La carnadura de un relato que no fue

¿Qué cambia con la muerte de Videla? No mucho en términos de la materialidad de lo que dijo hasta último momento. ¿Y si hubiera muerto hace 20 años? ¿O hace 30? ¿O cuando recién dio el golpe y se autoproclamó Presidente con todo el consenso social que lo acompañó? 

Nada de lo que se le reclama hubiera cambiado: no dijo dónde están los desaparecidos. Pero, ¿por qué iba a decirlo? 

Videla no se llevó ningún secreto a la tumba. No se guardó nada de lo que no sepamos, y que se encargó de aclarar tantas veces. Los desaparecidos no están ni vivos ni muertos. Lo sostuvo como solo un católico mesiánico y obtuso puede sostener la creencia en Dios. Nada más que decir. Pero, hay que decirlo: es engañoso y hasta tranquilizador esperar la palabra de los perpetradores. Engañoso porque es una espera falseada por los relatos que, en boca de los que no tienen voz, ponen los sobrevivientes. Tranquilizador, porque si esperamos que hablen los perpetradores no tenemos porqué hablar nosotros, testigos sociales y políticos de nuestra propia perversión al haber apoyado ese genocidio. Testigos privilegiados, que vimos todo.
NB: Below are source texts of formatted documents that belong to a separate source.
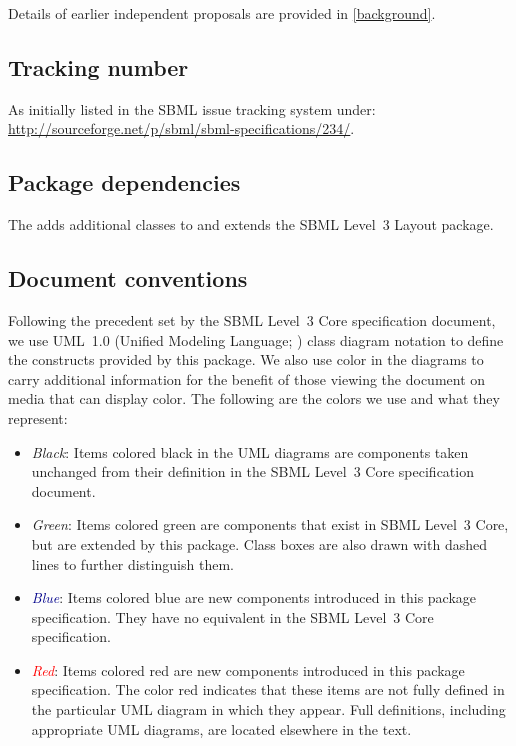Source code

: Details of earlier independent proposals are provided 
in \ref{background}. 

\subsection{Tracking number} 
As initially listed in the SBML issue tracking system under:\\ 
\url{http://sourceforge.net/p/sbml/sbml-specifications/234/}. 

\subsection{Package dependencies} 

The \RenderPackage adds additional classes to \sbmlthreecore and extends the 
SBML Level~3 Layout package. 

\subsection{Document conventions} \label{conventions} 

Following the precedent set by the SBML Level~3 Core specification 
document, we use UML~1.0 (Unified Modeling Language; 
\citealt{eriksson:1998,oestereich:1999}) class diagram notation to 
define the constructs provided by this package. We also use color in the 
diagrams to carry additional information for the benefit of those 
viewing the document on media that can display color. The following are 
the colors we use and what they represent: 

\begin{itemize} 

\item[\raisebox{2.75pt}{\colorbox{black}{\rule{0.8pt}{0.8pt}}}] 
\emph{Black}: Items colored black in the UML diagrams are components 
taken unchanged from their definition in the SBML Level~3 Core 
specification document. 

\item[\raisebox{2.75pt}{\colorbox{mediumgreen}{\rule{0.8pt}{0.8pt}}}] 
\emph{\textcolor{mediumgreen}{Green}}: Items colored green are 
components that exist in SBML Level~3 Core, but are extended by this 
package. Class boxes are also drawn with dashed lines to further 
distinguish them. 

\item[\raisebox{2.75pt}{\colorbox{darkblue}{\rule{0.8pt}{0.8pt}}}] 
\emph{\textcolor{darkblue}{Blue}}: Items colored blue are new components 
introduced in this package specification. They have no equivalent in the 
SBML Level~3 Core specification. 

\item[\raisebox{2.75pt}{\colorbox{red}{\rule{0.8pt}{0.8pt}}}] 
\emph{\textcolor{red}{Red}}: Items colored red are new components 
introduced in this package specification. The color red indicates that these items are not fully defined in the particular UML diagram in which they appear. Full definitions, including appropriate UML diagrams, are located elsewhere in the text.
\end{itemize} 

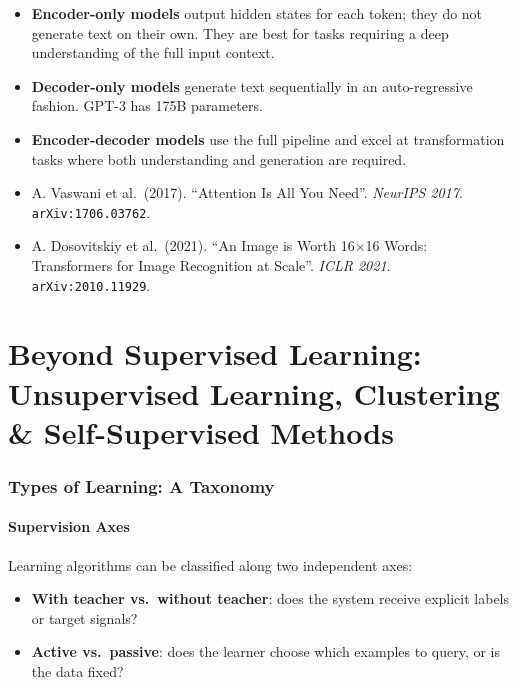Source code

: \documentclass[11pt,a4paper]{article}
\theoremstyle{definition}
\theoremstyle{plain}
\theoremstyle{remark}
\begin{document}
\begin{itemize}
    \item \textbf{Encoder-only models} output hidden states for each token; they do not generate text on their own. They are best for tasks requiring a deep understanding of the full input context.
    \item \textbf{Decoder-only models} generate text sequentially in an auto-regressive fashion. GPT-3 has 175B parameters.
    \item \textbf{Encoder-decoder models} use the full pipeline and excel at transformation tasks where both understanding and generation are required.
\end{itemize}

\begin{tcolorbox}[colback=blue!5!white,colframe=blue!60!black,title={Key References}]
\begin{itemize}[leftmargin=*]
    \item A. Vaswani et al.\ (2017). ``Attention Is All You Need''. \textit{NeurIPS 2017}. \texttt{arXiv:1706.03762}.
    \item A. Dosovitskiy et al.\ (2021). ``An Image is Worth 16$\times$16 Words: Transformers for Image Recognition at Scale''. \textit{ICLR 2021}. \texttt{arXiv:2010.11929}.
\end{itemize}
\end{tcolorbox}



\part{Beyond Supervised Learning: Unsupervised Learning, Clustering \& Self-Supervised Methods}

\section{Types of Learning: A Taxonomy}

\subsection{Supervision Axes}

Learning algorithms can be classified along two independent axes:

\begin{itemize}
    \item \textbf{With teacher vs.\ without teacher}: does the system receive explicit labels or target signals?
    \item \textbf{Active vs.\ passive}: does the learner choose which examples to query, or is the data fixed?
\end{itemize}
\end{document}
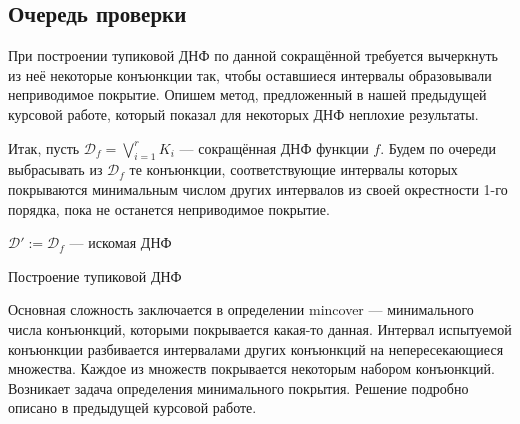 \documentclass[12pt,a4paper,oneside,fleqn,leqno]{article}
\theoremstyle{definition}
\begin{document}
		\subsection{Очередь проверки}
			При построении тупиковой ДНФ по данной сокращённой требуется вычеркнуть из неё некоторые конъюнкции так, чтобы оставшиеся интервалы образовывали неприводимое покрытие. Опишем метод, предложенный в нашей предыдущей курсовой работе, который показал для некоторых ДНФ неплохие результаты.\par
			Итак, пусть $\mathcal{D}_f = \bigvee\limits_{i = 1}^r K_i$ --- сокращённая ДНФ функции $f$. Будем по очереди выбрасывать из $\mathcal{D}_f$ те конъюнкции, соответствующие интервалы которых покрываются минимальным числом других интервалов из своей окрестности 1-го порядка, пока не останется неприводимое покрытие.\par
			\begin{algorithm}[H]
				\SetAlgoLined
				$\mathcal{D}' \mathbin{:=} \mathcal{D}_f$ --- искомая ДНФ\;	
			\caption{Построение тупиковой ДНФ}
			\label{get_irred}
		\end{algorithm}\par
		Основная сложность заключается в определении mincover --- минимального числа конъюнкций, которыми покрывается какая-то данная. Интервал испытуемой конъюнкции разбивается интервалами других конъюнкций на непересекающиеся множества. Каждое из множеств покрывается некоторым набором конъюнкций. Возникает задача определения минимального покрытия. Решение подробно описано в предыдущей курсовой работе.
	\newpage
\end{document}
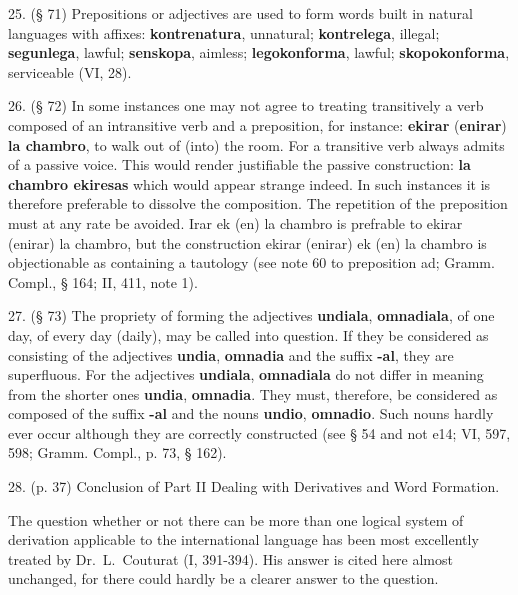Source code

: 25. (§ 71) Prepositions or adjectives are used to form words built in natural languages with affixes: \textbf{kontrenatura}, unnatural; \textbf{kontrelega}, illegal; \textbf{segunlega}, lawful; \textbf{senskopa}, aimless; \textbf{legokonforma}, lawful; \textbf{skopokonforma}, serviceable (VI, 28).  %

26. (§ 72) In some instances one may not agree to treating transitively a verb composed of an intransitive verb and a preposition, for instance: \textbf{ekirar }(\textbf{enirar})\textbf{ la chambro}, to walk out of (into) the room. For a transitive verb always admits of a passive voice. This would render justifiable the passive construction: \textbf{la chambro ekiresas} which would appear strange indeed. In such instances it is therefore preferable to dissolve the composition. The repetition of the preposition must at any rate be avoided. Irar ek (en) la chambro is prefrable to ekirar (enirar) la chambro, but the construction ekirar (enirar) ek (en) la chambro is objectionable as containing a tautology (see note 60 to preposition ad; Gramm. Compl., § 164; II, 411, note 1).  %

27. (§ 73) The propriety of forming the adjectives \textbf{undiala}, \textbf{omnadiala}, of one day, of every day (daily), may be called into question. If they be considered as consisting of the adjectives \textbf{undia}, \textbf{omnadia} and the suffix \textbf{-al}, they are superfluous. For the adjectives \textbf{undiala}, \textbf{omnadiala} do not differ in meaning from the shorter ones \textbf{undia}, \textbf{omnadia}. They must, therefore, be considered as composed of the suffix \textbf{-al} and the nouns \textbf{undio}, \textbf{omnadio}. Such nouns hardly ever occur although they are correctly constructed (see § 54 and not e14; VI, 597, 598; Gramm. Compl., p. 73, § 162). %

28. (p. 37) Conclusion of Part II Dealing with Derivatives and Word Formation. %

The question whether or not there can be more than one logical system of derivation applicable to the international language has been most excellently treated by Dr.~L.~Couturat (I, 391-394). His answer is cited here almost unchanged, for there could hardly be a clearer answer to the question.

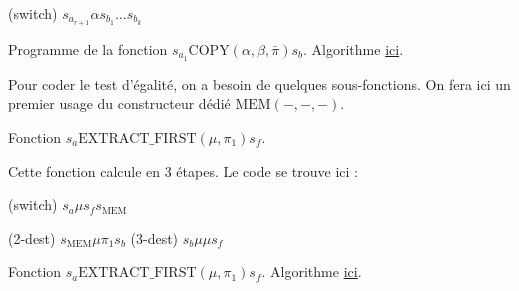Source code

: \documentclass{report}
\begin{document}
\begin{appendices}
\begin{algorithm}[H]
					
					(switch) 	$s_{a_{r+1}} \alpha s_{b_1} \dots s_{b_k}$\;
					
					
					
					\caption{Programme de la fonction $s_{a_1}\text{COPY}(\alpha, \beta, \bar{\pi}) s_b$. Algorithme \hyperref[algo:A_RAM_fn_COPY]{ici}.}
				\end{algorithm}
				
				\espace
				
				Pour coder le test d'égalité, on a besoin de quelques sous-fonctions. On fera ici un premier usage du constructeur dédié $\text{MEM}\left( -, -, -\right)$.
				
				\espace
				
				\begin{algorithm}[H]
					\label{algo:A_RAM_fn_extract_first}
					
					
					\caption{Fonction $s_a \text{EXTRACT\_FIRST}(\mu, \pi_1) s_f$. }
				\end{algorithm}
				
				\espace
				
				Cette fonction calcule en $3$ étapes. Le code se trouve ici :
				
				\espace
				
				\begin{algorithm}[H]
					\label{prog:A_RAM_fn_extract_first}
					
					(switch)	$s_a \mu s_f s_{\text{MEM}}$\;
					
					(2-dest) 	$s_{\text{MEM}} \mu \pi_1 s_b$\;
					(3-dest) 	$s_b \mu \mu s_f$\;
					
					
					\caption{Fonction $s_a \text{EXTRACT\_FIRST}(\mu, \pi_1) s_f$. Algorithme \hyperref[algo:A_RAM_fn_extract_first]{ici}. }
				\end{algorithm}
				

\end{appendices}
\end{document}
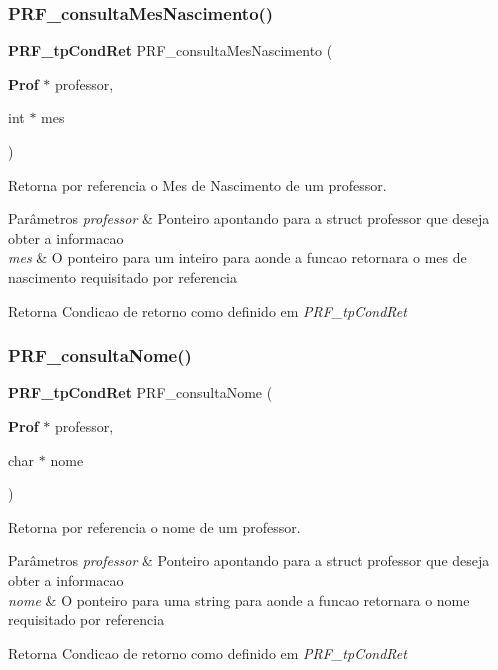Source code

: \subsubsection{P\+R\+F\+\_\+consulta\+Mes\+Nascimento()}
{\footnotesize\ttfamily \textbf{ P\+R\+F\+\_\+tp\+Cond\+Ret} P\+R\+F\+\_\+consulta\+Mes\+Nascimento (\begin{DoxyParamCaption}\item[{\textbf{ Prof} $\ast$}]{professor,  }\item[{int $\ast$}]{mes }\end{DoxyParamCaption})}



Retorna por referencia o Mes de Nascimento de um professor. 


\begin{DoxyParams}{Parâmetros}
{\em professor} & Ponteiro apontando para a struct professor que deseja obter a informacao \\
\hline
{\em mes} & O ponteiro para um inteiro para aonde a funcao retornara o mes de nascimento requisitado por referencia \\
\hline
\end{DoxyParams}
\begin{DoxyReturn}{Retorna}
Condicao de retorno como definido em {\itshape P\+R\+F\+\_\+tp\+Cond\+Ret} 
\end{DoxyReturn}
\mbox{\label{group__modulo_professor_ga30908e7603542d06c05f14208498fd3d}} 
\subsubsection{P\+R\+F\+\_\+consulta\+Nome()}
{\footnotesize\ttfamily \textbf{ P\+R\+F\+\_\+tp\+Cond\+Ret} P\+R\+F\+\_\+consulta\+Nome (\begin{DoxyParamCaption}\item[{\textbf{ Prof} $\ast$}]{professor,  }\item[{char $\ast$}]{nome }\end{DoxyParamCaption})}



Retorna por referencia o nome de um professor. 


\begin{DoxyParams}{Parâmetros}
{\em professor} & Ponteiro apontando para a struct professor que deseja obter a informacao \\
\hline
{\em nome} & O ponteiro para uma string para aonde a funcao retornara o nome requisitado por referencia \\
\hline
\end{DoxyParams}
\begin{DoxyReturn}{Retorna}
Condicao de retorno como definido em {\itshape P\+R\+F\+\_\+tp\+Cond\+Ret} 
\end{DoxyReturn}
\mbox{\label{group__modulo_professor_gae4861c93c873d1372539f5914cd11625}} 

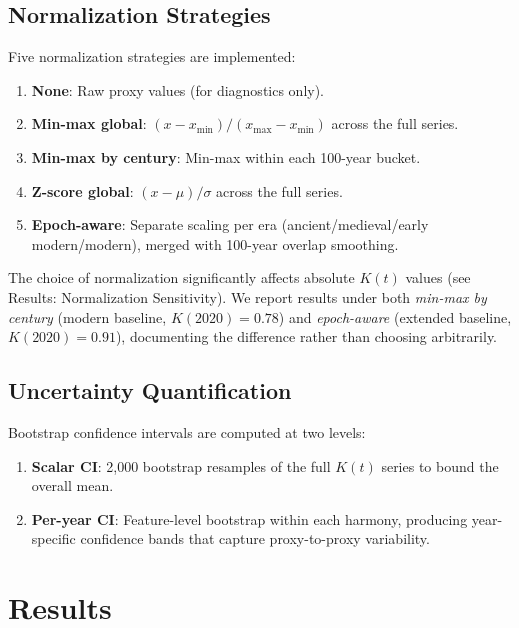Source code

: \documentclass[10pt,letterpaper]{article}
\newcommand{\kt}{$K(t)$}
\begin{document}
\subsection*{Normalization Strategies}

Five normalization strategies are implemented:
\begin{enumerate}
\item \textbf{None}: Raw proxy values (for diagnostics only).
\item \textbf{Min-max global}: $(x - x_{\min}) / (x_{\max} - x_{\min})$ across the full series.
\item \textbf{Min-max by century}: Min-max within each 100-year bucket.
\item \textbf{Z-score global}: $(x - \mu) / \sigma$ across the full series.
\item \textbf{Epoch-aware}: Separate scaling per era (ancient/medieval/early modern/modern),
      merged with 100-year overlap smoothing.
\end{enumerate}

The choice of normalization significantly affects absolute \kt{} values
(see Results: Normalization Sensitivity). We report results under both
\emph{min-max by century} (modern baseline, $K(2020) = 0.78$) and
\emph{epoch-aware} (extended baseline, $K(2020) = 0.91$), documenting
the difference rather than choosing arbitrarily.

\subsection*{Uncertainty Quantification}

Bootstrap confidence intervals are computed at two levels:
\begin{enumerate}
\item \textbf{Scalar CI}: 2,000 bootstrap resamples of the full \kt{}
      series to bound the overall mean.
\item \textbf{Per-year CI}: Feature-level bootstrap within each harmony,
      producing year-specific confidence bands that capture proxy-to-proxy
      variability.
\end{enumerate}

\section*{Results}
\end{document}
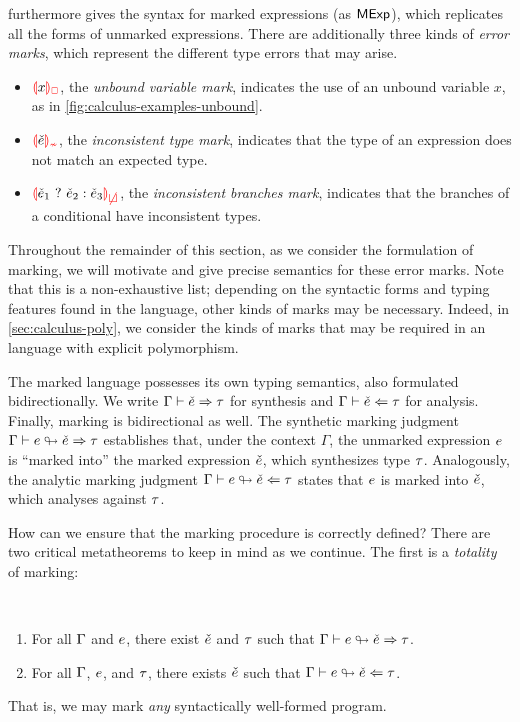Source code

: 
 furthermore gives the syntax for marked expressions (as ${\normalfont\textsf{MExp}}$),
which replicates all the forms of unmarked expressions. There are additionally three kinds of
\emph{error marks}, which represent the different type errors that may arise.
%
\begin{itemize}
  \item $\ECUnbound{x}$, the \emph{unbound variable mark}, indicates the use of an unbound variable
    $x$, as in \cref{fig:calculus-examples-unbound}.

  \item $\ECInconType{\ECMV}$, the \emph{inconsistent type mark}, indicates that the type of an
    expression does not match an expected type.

  \item $\ECInconBr{\ECMV_1}{\ECMV_2}{\ECMV_3}$, the \emph{inconsistent branches mark}, indicates
    that the branches of a conditional have inconsistent types.
\end{itemize}
%
Throughout the remainder of this section, as we consider the formulation of marking, we will
motivate and give precise semantics for these error marks. Note that this is a non-exhaustive list;
depending on the syntactic forms and typing features found in the language, other kinds of marks may
be necessary. Indeed, in \cref{sec:calculus-poly}, we consider the kinds of marks that may be
required in an language with explicit polymorphism.

The marked language possesses its own typing semantics, also formulated bidirectionally. We write
$\Gamma \vdash \check{e} \Rightarrow \tau$ for synthesis and $\Gamma \vdash \check{e} \Leftarrow \tau$ for analysis.
Finally, marking is bidirectional as well. The synthetic marking judgment
$\Gamma \vdash e \looparrowright \check{e} \Rightarrow \tau$ establishes that, under the context $\Gamma$, the
unmarked expression $e$ is ``marked into'' the marked expression $\check{e}$, which synthesizes type
$\tau$. Analogously, the analytic marking judgment $\Gamma \vdash e \looparrowright \check{e} \Leftarrow \tau$
states that $e$ is marked into $\check{e}$, which analyses against $\tau$.

How can we ensure that the marking procedure is correctly defined? There are two critical
metatheorems to keep in mind as we continue. The first is a \emph{totality} of marking:
%
\begin{theorem}[name=Marking Totality] \
  \label{thm:calculus-marking-totality}
  \begin{enumerate}
    \item For all $\Gamma$ and $e$, there exist $\check{e}$ and $\tau$ such that
      $\Gamma \vdash e \looparrowright \check{e} \Rightarrow \tau$.
  \item For all $\Gamma$, $e$, and $\tau$, there exists $\check{e}$ such that
    $\Gamma \vdash e \looparrowright \check{e} \Leftarrow \tau$.
  \end{enumerate}
\end{theorem}
%
That is, we may mark \emph{any} syntactically well-formed program.

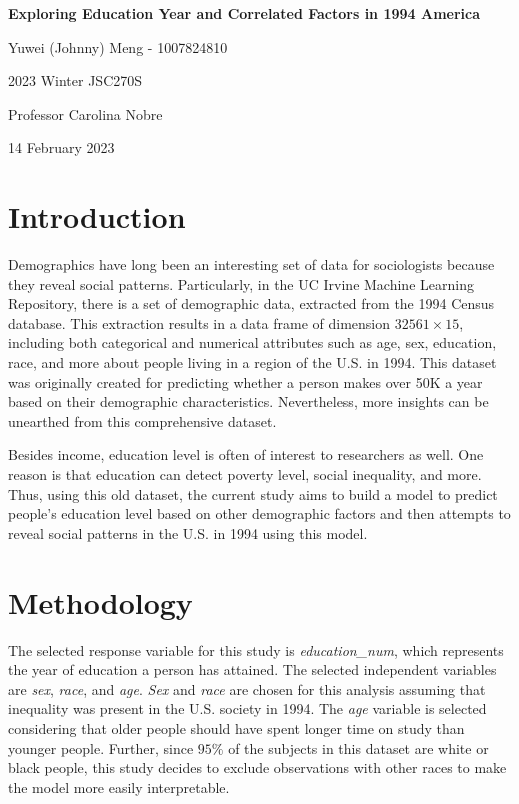\documentclass[12pt]{report}
\begin{document}
\begin{titlepage}
    \centering
    \vspace*{5cm}
    {\Large \textbf{Exploring Education Year and Correlated Factors in 1994 America}}

    \vspace{3cm}

    {\large Yuwei (Johnny) Meng - 1007824810}

    {\large 2023 Winter JSC270S}

    {\large Professor Carolina Nobre}

    {\large 14 February 2023}
\end{titlepage}

\section*{\large Introduction}

Demographics have long been an interesting set of data for sociologists because they reveal social patterns. Particularly, in the UC Irvine Machine Learning Repository, there is a set of demographic data, extracted from the 1994 Census database. This extraction results in a data frame of dimension $32561\times 15$, including both categorical and numerical attributes such as age, sex, education, race, and more about people living in a region of the U.S. in 1994. This dataset was originally created for predicting whether a person makes over 50K a year based on their demographic characteristics. Nevertheless, more insights can be unearthed from this comprehensive dataset.

Besides income, education level is often of interest to researchers as well. One reason is that education can detect poverty level, social inequality, and more. Thus, using this old dataset, the current study aims to build a model to predict people's education level based on other demographic factors and then attempts to reveal social patterns in the U.S. in 1994 using this model.

\section*{\large Methodology}

The selected response variable for this study is \textit{education\_num}, which represents the year of education a person has attained. The selected independent variables are \textit{sex}, \textit{race}, and \textit{age}. \textit{Sex} and \textit{race} are chosen for this analysis assuming that inequality was present in the U.S. society in 1994. The \textit{age} variable is selected considering that older people should have spent longer time on study than younger people. Further, since $95\%$ of the subjects in this dataset are white or black people, this study decides to exclude observations with other races to make the model more easily interpretable.
\end{document}
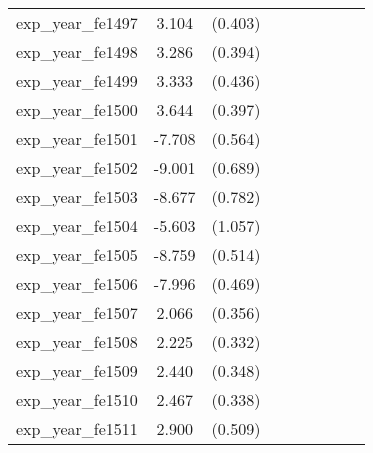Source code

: {\begin{tabular}{l*{4}{cc}}
exp\_year\_fe1497&    3.104\sym{***}&  (0.403)&                  &         &                  &         &                  &         \\
exp\_year\_fe1498&    3.286\sym{***}&  (0.394)&                  &         &                  &         &                  &         \\
exp\_year\_fe1499&    3.333\sym{***}&  (0.436)&                  &         &                  &         &                  &         \\
exp\_year\_fe1500&    3.644\sym{***}&  (0.397)&                  &         &                  &         &                  &         \\
exp\_year\_fe1501&   -7.708\sym{***}&  (0.564)&                  &         &                  &         &                  &         \\
exp\_year\_fe1502&   -9.001\sym{***}&  (0.689)&                  &         &                  &         &                  &         \\
exp\_year\_fe1503&   -8.677\sym{***}&  (0.782)&                  &         &                  &         &                  &         \\
exp\_year\_fe1504&   -5.603\sym{***}&  (1.057)&                  &         &                  &         &                  &         \\
exp\_year\_fe1505&   -8.759\sym{***}&  (0.514)&                  &         &                  &         &                  &         \\
exp\_year\_fe1506&   -7.996\sym{***}&  (0.469)&                  &         &                  &         &                  &         \\
exp\_year\_fe1507&    2.066\sym{***}&  (0.356)&                  &         &                  &         &                  &         \\
exp\_year\_fe1508&    2.225\sym{***}&  (0.332)&                  &         &                  &         &                  &         \\
exp\_year\_fe1509&    2.440\sym{***}&  (0.348)&                  &         &                  &         &                  &         \\
exp\_year\_fe1510&    2.467\sym{***}&  (0.338)&                  &         &                  &         &                  &         \\
exp\_year\_fe1511&    2.900\sym{***}&  (0.509)&                  &         &                  &         &                  &         \\

\end{tabular}}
En este entuerto, los únicos que no pueden reclamar “por el habla” son los desaparecidos.  Porque, mal que nos pese, los desaparecidos no están. Y no van a estar nunca más, porque su condición no los deja morir. Y porque no murieron ni fueron asesinados. Lo que se construyó sobre ellos (desde la militancia, pasando por la victimización hasta el heroísmo mas desatado) es una gigantografía revisionista consecuente con los discursos redentores. Pero no son eso. Son desaparecidos, que están en esa ausencia, para siempre. El resto es lo que la tierra devuelva (en la forma que quieran, si es que algo queda) y los relatos que los demás hacemos sobre ellos. 

Pero no ellos. 

Ellos, tal cual eran, ya no están, porque truncaron su posibilidad de ser el día que el terror de estado decidió secuestrarlos delante de todos, como escarnio y castigo, para nunca mas devolverlos. Y por esto mismo es que la desaparición no se puede contar. Porque lo que el sujeto es (vida y acción hecha en su propio relato) se termina en el momento del secuestro, y luego….comienza a desaparecer, cada segundo que pasa, desaparece mas y mas. 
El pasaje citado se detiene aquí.